Question

In Young's double slit experiment, monochromatic light of wavelength 5000 \, \text{Å} is used. The slits are 1.0 mm apart and the screen is placed 1.0 m away from the slits. The distance from the centre of the screen where intensity becomes half of the maximum intensity for the first time is \[\_ \times 10^{-6} \, \text{m}.\]

Answer 1

Correct Answer: 125

To find the distance from the center of the screen where the intensity becomes half of the maximum intensity, we first consider the principle of interference in Young's double slit experiment. The intensity \( I \) at any point on the screen is given by \( I = I_0 \cos^2 \frac{\phi}{2} \), where \( I_0 \) is the maximum intensity and \( \phi \) is the phase difference between the waves from the two slits. 

For intensity to be half of the maximum, \( I = \frac{I_0}{2} \). So, \( \cos^2 \frac{\phi}{2} = \frac{1}{2} \).

This implies \( \cos \frac{\phi}{2} = \pm \frac{1}{\sqrt{2}} \), leading to \( \frac{\phi}{2} = \frac{\pi}{4}, \frac{3\pi}{4} \), etc.

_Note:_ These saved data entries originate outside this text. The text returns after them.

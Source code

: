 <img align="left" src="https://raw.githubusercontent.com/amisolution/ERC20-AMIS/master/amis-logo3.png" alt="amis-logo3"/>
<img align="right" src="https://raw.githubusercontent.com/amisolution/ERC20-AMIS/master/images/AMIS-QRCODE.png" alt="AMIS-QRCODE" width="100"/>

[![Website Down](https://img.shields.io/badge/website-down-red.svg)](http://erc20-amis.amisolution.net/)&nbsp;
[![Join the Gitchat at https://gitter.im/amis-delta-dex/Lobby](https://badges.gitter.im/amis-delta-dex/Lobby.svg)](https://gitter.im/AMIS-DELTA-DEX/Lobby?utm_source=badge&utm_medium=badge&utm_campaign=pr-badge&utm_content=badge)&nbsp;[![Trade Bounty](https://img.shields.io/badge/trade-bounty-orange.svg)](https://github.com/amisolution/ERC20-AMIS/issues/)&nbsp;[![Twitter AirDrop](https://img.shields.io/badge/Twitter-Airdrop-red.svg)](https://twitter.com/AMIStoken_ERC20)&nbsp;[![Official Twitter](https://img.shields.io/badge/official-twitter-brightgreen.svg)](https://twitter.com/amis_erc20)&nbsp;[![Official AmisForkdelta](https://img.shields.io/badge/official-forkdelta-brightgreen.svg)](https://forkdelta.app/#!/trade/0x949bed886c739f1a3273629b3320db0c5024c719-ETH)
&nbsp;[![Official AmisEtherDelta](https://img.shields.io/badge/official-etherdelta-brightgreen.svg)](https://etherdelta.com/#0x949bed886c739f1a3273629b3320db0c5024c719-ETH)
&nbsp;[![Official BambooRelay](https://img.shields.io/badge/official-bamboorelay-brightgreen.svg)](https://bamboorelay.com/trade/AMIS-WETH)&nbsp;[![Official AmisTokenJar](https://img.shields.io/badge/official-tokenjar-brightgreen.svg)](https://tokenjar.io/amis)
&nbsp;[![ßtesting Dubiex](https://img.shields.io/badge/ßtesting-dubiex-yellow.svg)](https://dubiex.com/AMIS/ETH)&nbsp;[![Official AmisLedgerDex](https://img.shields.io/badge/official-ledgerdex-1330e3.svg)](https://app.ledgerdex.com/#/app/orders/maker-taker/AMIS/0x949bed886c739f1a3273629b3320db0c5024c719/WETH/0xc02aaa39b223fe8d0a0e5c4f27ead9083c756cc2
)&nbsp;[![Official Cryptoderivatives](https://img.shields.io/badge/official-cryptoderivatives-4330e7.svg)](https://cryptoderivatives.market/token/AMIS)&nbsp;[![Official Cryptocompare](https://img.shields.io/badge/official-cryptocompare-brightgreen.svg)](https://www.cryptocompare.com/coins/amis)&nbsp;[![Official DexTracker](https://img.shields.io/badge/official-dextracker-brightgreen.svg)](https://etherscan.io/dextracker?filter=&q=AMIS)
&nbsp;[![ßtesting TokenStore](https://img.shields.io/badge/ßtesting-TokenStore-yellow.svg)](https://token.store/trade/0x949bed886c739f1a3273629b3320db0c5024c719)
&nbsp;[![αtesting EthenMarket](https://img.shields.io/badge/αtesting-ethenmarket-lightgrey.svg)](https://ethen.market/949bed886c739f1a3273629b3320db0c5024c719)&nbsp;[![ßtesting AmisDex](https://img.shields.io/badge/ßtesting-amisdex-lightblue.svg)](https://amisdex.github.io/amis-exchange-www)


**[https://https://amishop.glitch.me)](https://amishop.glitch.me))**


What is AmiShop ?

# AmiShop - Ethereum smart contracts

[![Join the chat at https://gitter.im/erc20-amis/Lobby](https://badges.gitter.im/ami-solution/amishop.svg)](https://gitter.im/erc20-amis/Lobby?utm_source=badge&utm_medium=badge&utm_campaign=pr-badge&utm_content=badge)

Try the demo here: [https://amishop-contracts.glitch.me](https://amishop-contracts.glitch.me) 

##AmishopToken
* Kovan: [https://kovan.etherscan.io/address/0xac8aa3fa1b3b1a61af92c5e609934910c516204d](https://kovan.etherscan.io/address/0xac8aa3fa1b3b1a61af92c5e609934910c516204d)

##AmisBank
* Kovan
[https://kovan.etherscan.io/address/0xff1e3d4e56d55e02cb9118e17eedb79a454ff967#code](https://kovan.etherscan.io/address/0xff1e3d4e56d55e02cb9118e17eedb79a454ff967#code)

Thus, \( \phi = \frac{\pi}{2}, \frac{3\pi}{2}, \ldots \). The phase difference is given by \( \phi = \frac{2\pi}{\lambda} \cdot \Delta x \), where \( \Delta x = \frac{D \cdot y}{d} \) is the path difference, \( D \) is the distance to the screen, \( y \) is the distance from the center of the screen, and \( d \) is the slit separation.

We use the relationship \( \frac{2\pi}{\lambda} \cdot \frac{D \cdot y}{d} = \frac{\pi}{2} \) to solve for \( y \) where intensity is half for the first time:

\[ \frac{2\pi}{5000 \times 10^{-10}} \cdot \frac{1 \cdot y}{1 \times 10^{-3}} = \frac{\pi}{2}. \]

Solving gives \( y = \frac{\lambda \cdot d}{4D} \).

Substitute the given values: \( \lambda = 5000 \times 10^{-10} \, \text{m} \), \( d = 1 \times 10^{-3} \, \text{m} \), \( D = 1 \, \text{m} \).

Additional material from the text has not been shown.